Transcribe all of the data exactly. Images stay out.

── DATA SUPPLIED ──

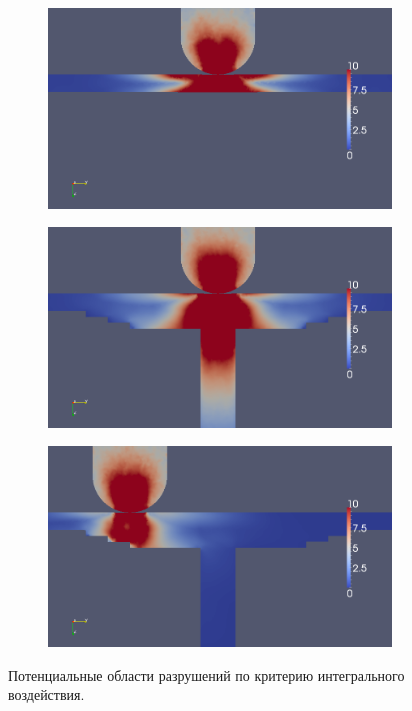 \begin{figure}[h]
\begin{subfigure}[b]{0.3\textwidth}
\center
\includegraphics[width=\textwidth]{png/pkm-experiment/wing-only/sum.png}
\end{subfigure}
\begin{subfigure}[b]{0.3\textwidth}
\center
\includegraphics[width=\textwidth]{png/pkm-experiment/wing-stringer/sum.png}
\end{subfigure}
\begin{subfigure}[b]{0.3\textwidth}
\center
\includegraphics[width=\textwidth]{png/pkm-experiment/wing-stringer-non-center/sum.png}
\end{subfigure}
\caption{Потенциальные области разрушений по критерию интегрального воздействия.}
\label{pic:pkm_experiment_compare_integral}
\end{figure}

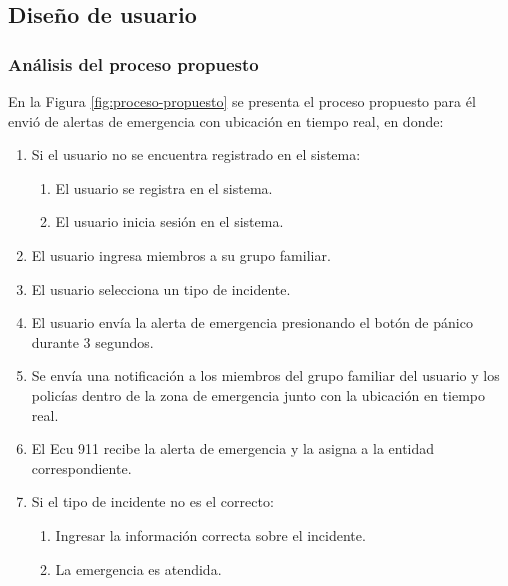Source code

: \subsection{Diseño de usuario}

\subsubsection{Análisis del proceso propuesto}

En la Figura \ref{fig:proceso-propuesto} se presenta el proceso propuesto para él envió de alertas de emergencia con
ubicación en tiempo real, en donde:

\begin{enumerate}
    \item Si el usuario no se encuentra registrado en el sistema:
          \begin{enumerate}
              \item El usuario se registra en el sistema.
              \item El usuario inicia sesión en el sistema.
          \end{enumerate}
    \item El usuario ingresa miembros a su grupo familiar.
    \item El usuario selecciona un tipo de incidente.
    \item El usuario envía la alerta de emergencia presionando el botón de pánico durante 3 segundos.
    \item Se envía una notificación a los miembros del grupo familiar del usuario y los policías dentro de la zona de emergencia junto con la ubicación en tiempo real.
    \item El Ecu 911 recibe la alerta de emergencia y la asigna a la entidad correspondiente.
    \item Si el tipo de incidente no es el correcto:
          \begin{enumerate}
              \item Ingresar la información correcta sobre el incidente.
              \item La emergencia es atendida.
          \end{enumerate}
\end{enumerate}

───

__SOLVED EXERCISE__.
 \begin{figure}[h]
\begin{subfigure}[b]{0.3\textwidth}
\center
\includegraphics[width=\textwidth]{png/pkm-experiment/wing-only/sum.png}
\end{subfigure}
\begin{subfigure}[b]{0.3\textwidth}
\center
\includegraphics[width=\textwidth]{png/pkm-experiment/wing-stringer/sum.png}
\end{subfigure}
\begin{subfigure}[b]{0.3\textwidth}
\center
\includegraphics[width=\textwidth]{png/pkm-experiment/wing-stringer-non-center/sum.png}
\end{subfigure}
\caption{Потенциальные области разрушений по критерию интегрального воздействия.}
\label{pic:pkm_experiment_compare_integral}
\end{figure}

Source code

: \subsection{Diseño de usuario}

\subsubsection{Análisis del proceso propuesto}

En la Figura \ref{fig:proceso-propuesto} se presenta el proceso propuesto para él envió de alertas de emergencia con
ubicación en tiempo real, en donde:

\begin{enumerate}
    \item Si el usuario no se encuentra registrado en el sistema:
          \begin{enumerate}
              \item El usuario se registra en el sistema.
              \item El usuario inicia sesión en el sistema.
          \end{enumerate}
    \item El usuario ingresa miembros a su grupo familiar.
    \item El usuario selecciona un tipo de incidente.
    \item El usuario envía la alerta de emergencia presionando el botón de pánico durante 3 segundos.
    \item Se envía una notificación a los miembros del grupo familiar del usuario y los policías dentro de la zona de emergencia junto con la ubicación en tiempo real.
    \item El Ecu 911 recibe la alerta de emergencia y la asigna a la entidad correspondiente.
    \item Si el tipo de incidente no es el correcto:
          \begin{enumerate}
              \item Ingresar la información correcta sobre el incidente.
              \item La emergencia es atendida.
          \end{enumerate}
\end{enumerate}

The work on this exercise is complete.